Председатель, мужчина классического пенсионного вида, с брюшком, но еще вполне бойкий, приложил ладонь козырьком ко лбу и взглянул на небо. Мы все разом посмотрели вслед за ним – поразительно, ничто, казалось бы, не предвещало ни дождя, ни тем более грозы, и вот уже все заволокло густыми облаками, из которых, пока еще глухо, доносились раскаты грома, предвещавшие сильную грозу. Максим еще успел загнать свою «ауди» во двор, закрыл ворота, а потом побежал к дому, прикрываясь курткой от внезапного ливня, ударившего длинными теплыми струями, точно кто-то включил брандспойты нескольких гигантских поливальных машин.
– Придется переждать, – сказал я, с добродушным настроением искоса наблюдая, как Ася принялась обихаживать промокшего Максима.
– Полагаете, мы уже опоздали? – спросил он, отдавая Асе куртку, которую она немедленно принялась встряхивать на веранде.
– Увы… – пожал я плечами.
Это стало понятно сразу, едва мы с Асей зашли в дом.
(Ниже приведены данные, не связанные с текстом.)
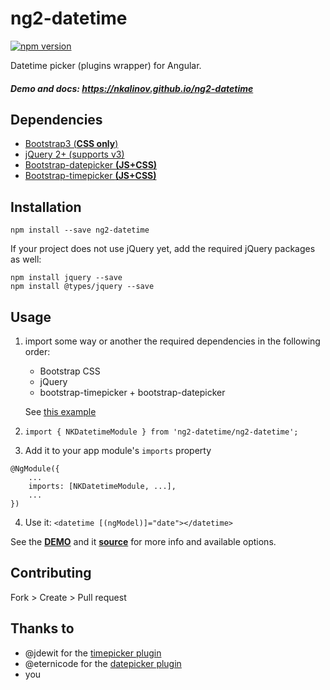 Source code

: # ng2-datetime
[![npm version](https://badge.fury.io/js/ng2-datetime.svg)](https://badge.fury.io/js/ng2-datetime)

Datetime picker (plugins wrapper) for Angular.

##### Demo and docs: https://nkalinov.github.io/ng2-datetime

## Dependencies
- [Bootstrap3 (__CSS only__)](http://getbootstrap.com/)
- [jQuery 2+ (supports v3)](http://jquery.com/)
- [Bootstrap-datepicker __(JS+CSS)__](http://eternicode.github.io/bootstrap-datepicker/)
- [Bootstrap-timepicker __(JS+CSS)__](http://jdewit.github.io/bootstrap-timepicker/)

## Installation
```
npm install --save ng2-datetime
```

If your project does not use jQuery yet, add the required jQuery packages as well:
```
npm install jquery --save
npm install @types/jquery --save
```

## Usage
1. import some way or another the required dependencies in the following order:
   - Bootstrap CSS
   - jQuery
   - bootstrap-timepicker + bootstrap-datepicker
   
   See [this example](https://github.com/nkalinov/ng2-datetime/blob/master/src/vendor.ts#L8)
2. `import { NKDatetimeModule } from 'ng2-datetime/ng2-datetime';`
3. Add it to your app module's `imports` property
```
@NgModule({
    ...
    imports: [NKDatetimeModule, ...],
    ...
})
```
4. Use it: `<datetime [(ngModel)]="date"></datetime>`

See the [__DEMO__](https://nkalinov.github.io/ng2-datetime) and it [__source__](https://github.com/nkalinov/ng2-datetime/tree/master/demo) for more info and available options.

## Contributing
Fork > Create > Pull request

## Thanks to
- @jdewit for the [timepicker plugin](https://github.com/jdewit/bootstrap-timepicker)
- @eternicode for the [datepicker plugin](https://github.com/eternicode/bootstrap-datepicker)
- you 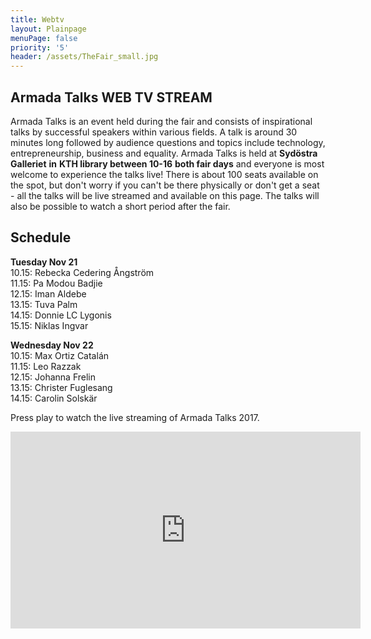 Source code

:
 ```yaml
---
title: Webtv
layout: Plainpage
menuPage: false
priority: '5'
header: /assets/TheFair_small.jpg
---
```

## Armada Talks WEB TV STREAM

Armada Talks is an event held during the fair and consists of inspirational talks by successful speakers within various fields. A talk is around 30 minutes long followed by audience questions and topics include technology, entrepreneurship, business and equality. Armada Talks is held at **Sydöstra Galleriet** **in** **KTH library between 10-16** **both fair days** and everyone is most welcome to experience the talks live! There is about 100 seats available on the spot, but don't worry if you can't be there physically or don't get a seat - all the talks will be live streamed and available on this page. The talks will also be possible to watch a short period after the fair.

## Schedule

**Tuesday Nov 21**\
10.15: Rebecka Cedering Ångström\
11.15: Pa Modou Badjie \
12.15: Iman Aldebe\
13.15: Tuva Palm\
14.15: Donnie LC Lygonis\
15.15: Niklas Ingvar

**Wednesday Nov 22**\
10.15: Max Ortiz Catalán\
11.15: Leo Razzak\
12.15: Johanna Frelin\
13.15: Christer Fuglesang\
14.15: Carolin Solskär

Press play to watch the live streaming of Armada Talks 2017.

<iframe width="560" height="315" src="https://www.youtube.com/embed/13wjnqn6V7M" frameborder="0" allowfullscreen></iframe>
Сердобольные соседи, конечно, постарались навести на даче мало-мальский порядок, и все равно было очевидно, что и здесь неизвестные что-то искали – очень тщательно и немного с раздражением: дачные этюды и натюрморты, какие-то гербарии и вышитые крестиком картины в рамках были содраны с гвоздей и стояли вдоль стен на полу, книги на полках расставлены как попало – стопочками, вперемешку и одна на одной. Я попросил Асю показать, где находится сейф, и не сдержал улыбки, когда увидел его, – им оказался встроенный стенной шкафчик, инкрустированный под сейф, скорее всего – выполнявший роль кабинетного бара. Женская игрушка, а учитывая то, что хозяйкой дачи долгое время была бывшая теща Звонарева, предназначение «сейфа» не подразумевало хранения каких бы то ни было секретов. Думаю, подобное разочарование испытали и «налетчики», отчего, по-видимому, немного разозлились – председатель упомянул, что была побита какая-то посуда, а в подвале все еще стоял устойчивый аромат разлитых засолов, хранившихся там, как сказала Ася, еще с маминых времен.
Конечно, сделанное открытие меня не обрадовало, но одной иллюзией стало меньше, что само по себе хорошо. Когда поначалу есть слишком много вариантов, в итоге не остается ни одного. Но если архив профессора реально существовал, как об этом говорили Максим и Ася, то где он все-таки хранил его? Я хотел поделиться своими соображениями по этому поводу с ребятами, но остановился у дверей на веранду: Максим и Ася разговаривали, наблюдая в открытое окно за грозой, и я невольно прислушался.
– А я до сих пор не могу понять, как это случилось, – рассказывала Ася. – Я была уверена, что у нас счастливая семья. Вместе ездили в отпуск и строили дачу, ходили в походы и в кино. А потом мама стала куда-то пропадать, пока не ушла насовсем. И тогда папа рассказал мне, что они все трое учились на одном курсе и у мамы и Звонарева был роман, настоящий роман – красивый, как в старом кино, вот только предложения выйти за него замуж Виталий Леонидович маме никак не делал. И пока он думал, папа попросил маму выйти за него замуж. Она согласилась, а перед самой свадьбой пришел Звонарев и тоже попросил маму выйти за него. Она хотела расстроить свадьбу, но случайно услышала разговор двух девочек в институте, что Звонареву предложили аспирантуру за границей, кажется, в университете Гумбольдта, и он срочно ищет жену. Она рассердилась и вышла замуж за папу, и у них долго не было детей. А Звонарев уехал в Германию, расписавшись перед отъездом с какой-то их однокурсницей. Они много лет жили каждый сам по себе и потом развелись, но Звонарев уже защитил кандидатскую, остался там же в докторантуре, читал лекции, сделал себе имя в науке. А когда наконец вернулся, ему предложили место в архивном институте, и он снова появился на горизонте моих родителей. Звонарева пригласили читать курс в родном институте, а папа тоже там преподавал, правда, он все еще был кандидатом. Мама с ним вместе не работала, считала это неправильным, она ушла в школу и ездила на другой конец Москвы, пока у них не появилась я, и мама перевелась в школу рядом с домом, чтобы, как она говорила, я всегда была под рукой.